Abstract

Although Plasmodium vivax relapses are classically associated with hypnozoite activation, it has been proposed that a proportion of these cases are due to primaquine (PQ) treatment failure caused by polymorphisms in cytochrome P-450 2D6 (CYP2D6). Here, we present evidence that CYP2D6 polymorphisms are implicated in PQ failure, which was reinforced by findings in genetically similar parasites, and may explain a number of vivax relapses. Using a computational approach, these polymorphisms were predicted to affect the activity of CYP2D6 through changes in the structural stability that could lead to disruption of the PQ-enzyme interactions.

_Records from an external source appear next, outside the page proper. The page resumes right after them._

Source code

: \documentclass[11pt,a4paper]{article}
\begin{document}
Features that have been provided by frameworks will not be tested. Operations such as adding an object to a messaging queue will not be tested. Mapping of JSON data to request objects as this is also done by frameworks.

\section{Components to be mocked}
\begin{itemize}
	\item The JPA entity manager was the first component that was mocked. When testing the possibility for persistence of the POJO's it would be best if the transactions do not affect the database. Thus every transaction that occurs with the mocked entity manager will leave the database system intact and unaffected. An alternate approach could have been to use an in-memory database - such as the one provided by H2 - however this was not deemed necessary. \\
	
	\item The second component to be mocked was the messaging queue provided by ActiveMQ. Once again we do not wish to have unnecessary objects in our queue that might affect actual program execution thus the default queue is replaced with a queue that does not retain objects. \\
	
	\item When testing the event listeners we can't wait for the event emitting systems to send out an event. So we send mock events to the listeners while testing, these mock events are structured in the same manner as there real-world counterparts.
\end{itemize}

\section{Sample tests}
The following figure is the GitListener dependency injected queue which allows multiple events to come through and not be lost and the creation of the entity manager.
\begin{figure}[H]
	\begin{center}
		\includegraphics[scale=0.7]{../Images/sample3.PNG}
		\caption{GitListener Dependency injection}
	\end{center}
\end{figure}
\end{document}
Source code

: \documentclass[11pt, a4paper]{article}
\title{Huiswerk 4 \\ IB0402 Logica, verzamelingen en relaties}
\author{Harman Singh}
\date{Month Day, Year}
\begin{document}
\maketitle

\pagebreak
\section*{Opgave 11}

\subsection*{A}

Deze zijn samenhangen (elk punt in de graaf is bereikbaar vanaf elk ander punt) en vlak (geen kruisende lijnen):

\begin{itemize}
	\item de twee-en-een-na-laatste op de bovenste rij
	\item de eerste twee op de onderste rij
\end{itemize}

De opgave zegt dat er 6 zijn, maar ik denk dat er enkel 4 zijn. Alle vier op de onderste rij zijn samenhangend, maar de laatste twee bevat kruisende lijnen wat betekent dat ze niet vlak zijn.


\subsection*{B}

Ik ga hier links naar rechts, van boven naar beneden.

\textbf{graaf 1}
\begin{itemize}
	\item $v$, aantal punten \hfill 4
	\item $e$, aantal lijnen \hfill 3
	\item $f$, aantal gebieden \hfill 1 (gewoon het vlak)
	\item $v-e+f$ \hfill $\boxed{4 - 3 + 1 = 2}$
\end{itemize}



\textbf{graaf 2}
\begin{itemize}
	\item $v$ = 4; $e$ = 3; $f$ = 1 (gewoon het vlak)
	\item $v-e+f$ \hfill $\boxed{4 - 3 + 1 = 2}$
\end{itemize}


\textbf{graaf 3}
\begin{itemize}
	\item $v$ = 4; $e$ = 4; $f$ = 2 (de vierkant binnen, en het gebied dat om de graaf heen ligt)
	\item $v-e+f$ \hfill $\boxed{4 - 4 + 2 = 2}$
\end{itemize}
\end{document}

Furthermore, because PQ is co-administered with chloroquine (CQ), we investigated whether CQ-impaired metabolism by cytochrome P-450 2C8 (CYP2C8) could also contribute to vivax recurrences. Our results show that CYP2C8-mutated patients frequently relapsed early (<42 days) and had a higher proportion of genetically similar parasites, suggesting the possibility of recrudescence due to CQ therapeutic failure. These results highlight the importance of pharmacogenetic studies as a tool to monitor the efficacy of antimalarial therapy.

Highlights

  • Several factors have highlighted the importance of malaria caused by Plasmodium vivax, such as the spread of parasites that are resistant to available drugs [1]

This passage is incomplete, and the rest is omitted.